Karen from North America

This is the second part of my tutorials on super-resolutions.

I want to be able to generate pictures above their normal resolutions.
It can be like in this famous "zoom and enhance" trick, to give additional details to pictures.
But it can also be to make generated images larger with a better quality or to remove the blur that would otherwise have an upscaled picture. This is what we are going to see here.
This article is more a serie of experiments that I make with Automatic1111, to see the changes induced by some upscale settings on generated pictures, that's not really a "how to".


Sometimes, I feel it is even a "how not to" (if a better choice exists).

Here, I'll focus mostly on Automatic1111/Stable Diffusion settings, so if you are just looking for basic tools to upscale pictures without too much quality depletion, have a look here instead.
Upscayl is maybe what you are looking for.


Why do we need upscalers with Stable diffusion models for txt2img ?

(Short answer: because a generation model [dreamshaper_8 in my case] is not able to make all sizes of pictures, so we have to correct the pictures, sometimes).


Let's make an experiment: I am going to generate a series of pictures with the same prompt and I am just going to change the target resolution of the picture.

So if you wanted to know what a Karen from North America looks like according to Stable Diffusion, this is your chance:

face of a 30 years old woman named Karen from North America, photorealistic
Steps: 20, Sampler: Euler a, Schedule type: Automatic, CFG scale: 7, Seed: 1855427889, Size: 512x512,
Model hash: 879db523c3, Model: dreamshaper_8, Clip skip: 2, Score: 7.58

I use the prompt: "face of a 30 years old woman named Karen from North America, photorealistic",
without any negative prompt, with the model "dreamshaper_8" that has a native resolution of 512x512.

Result:

How a Karen looks like according to Stable Diffusion

Since I am using a "stable diffusion 1.5" model (a bit old-fashioned), I just want to specify here that it would  be the same thing with SDXL or with FLUX models. It is just easier to explain with "Stable Diffusion 1.5" models.
But of course, with these other models, if you are closer to the maximum possible picture size, it is harder to upscale it...
Personally, I didn't switch to more recent models, because I still like SD 1.5 models better (for the moment).

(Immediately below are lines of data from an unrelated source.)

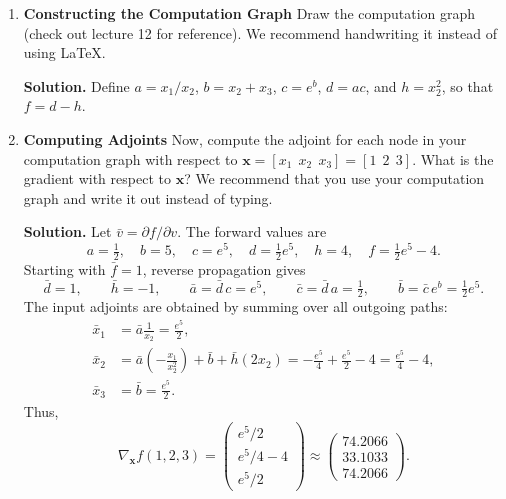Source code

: \documentclass[11pt]{article}
\begin{document}
\begin{enumerate}[label=\textbf{Q\arabic*.}, leftmargin=2.2em]

\item \textbf{Constructing the Computation Graph} Draw the computation graph (check out lecture 12 for reference). We recommend handwriting it instead of using \LaTeX.
\par\smallskip
\textbf{Solution.} Define $a=x_1/x_2$, $b=x_2+x_3$, $c=e^b$,
$d=ac$, and $h=x_2^2$, so that $f=d-h$.
\begin{center}
\end{center}

\item \textbf{Computing Adjoints}
Now, compute the adjoint for each node in your computation graph with respect to $\textbf{x} = [x_1 \ \ x_2 \ \ x_3] = [1 \ \ 2 \ \ 3]$. What is the gradient with respect to $\textbf{x}$? We recommend that you use your computation graph and write it out instead of typing.
\par\smallskip
\textbf{Solution.} Let $\bar v=\partial f/\partial v$. The forward values are
\[
a=\tfrac12,\quad b=5,\quad c=e^5,\quad
d=\tfrac12e^5,\quad h=4,\quad f=\tfrac12e^5-4.
\]
Starting with $\bar f=1$, reverse propagation gives
\[
\bar d=1,\qquad \bar h=-1,\qquad
\bar a=\bar d\,c=e^5,\qquad
\bar c=\bar d\,a=\tfrac12,\qquad
\bar b=\bar c\,e^b=\tfrac12e^5.
\]
The input adjoints are obtained by summing over all outgoing paths:
\begin{align*}
\bar x_1&=\bar a\frac{1}{x_2}=\frac{e^5}{2},\\
\bar x_2&=\bar a\left(-\frac{x_1}{x_2^2}\right)
          +\bar b+\bar h(2x_2)
          =-\frac{e^5}{4}+\frac{e^5}{2}-4
          =\frac{e^5}{4}-4,\\
\bar x_3&=\bar b=\frac{e^5}{2}.
\end{align*}
Thus,
\[
\boxed{\nabla_{\mathbf{x}}f(1,2,3)=
\begin{pmatrix}e^5/2\\e^5/4-4\\e^5/2\end{pmatrix}
\approx\begin{pmatrix}74.2066\\33.1033\\74.2066\end{pmatrix}.}
\]

\end{enumerate}
\end{document}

Let's see what I get if I change the target resolution of the pictures:

400x400:

Karen 400x400

With an artefact

300x300:

Karen 300x300


200x200:

Karen 200x200

At 200x200, i start to have a close-up of the face.

100x100:

Karen 100x100


At 100x100, i have just half of the face.

If i generate 16 pictures with a resolution of 100x100:

Karen 100x100

 most of the pictures are not good, a good part of the pictures feature only a part of a face (unlike what my prompts ask). So i am not just unlucky with my picture.

Now, let's make the picture bigger:


600x600



700x700

Karen 700x700

800x800

Karen 800x800

900x900

Karen 900x900

1024x1024

Karen 1024x1024


At 1024x1024, i get 2 women.

If i generate 16 pictures with a resolution of 1024x1024, the pictures are still decently good (this picture is too big, click here to see it)
However i count 6/7 pictures where i get 2 women instead of 1.

At 1536x1536, if I generate 4 pictures, all features more than 1 woman. 2 pictures has four faces, 1 has three,
1 has two. When I have fewer women on the pictures, I see more than her face. (Like half of the body for example).


Why ? I already spoiled you why: Because the native resolution of the pictures of "Stable diffusion 1.5" is 512x512.
Everything that is lower will tend to make smaller pictures and with not have enough details (not a downscaled version of a bigger picture with many details, but a picture where you see less).
That's an important concept to understand:
When you ask something in a prompt to a model, the model was trained for a specific resolution.
Maybe the model wasn't trained with enough pictures of women in the background, where their faces are smaller than 512x512.

When i ask bigger pictures, it is different because the model wasn't trained on bigger resolutions, so at some point, it will just do like it wants to generate several pictures.
(there is the equivalent of 9 pictures of 512x512 in a picture of 1536x1536). It can also display half of the body instead of the face, like to complete what it can only generate at 512x512.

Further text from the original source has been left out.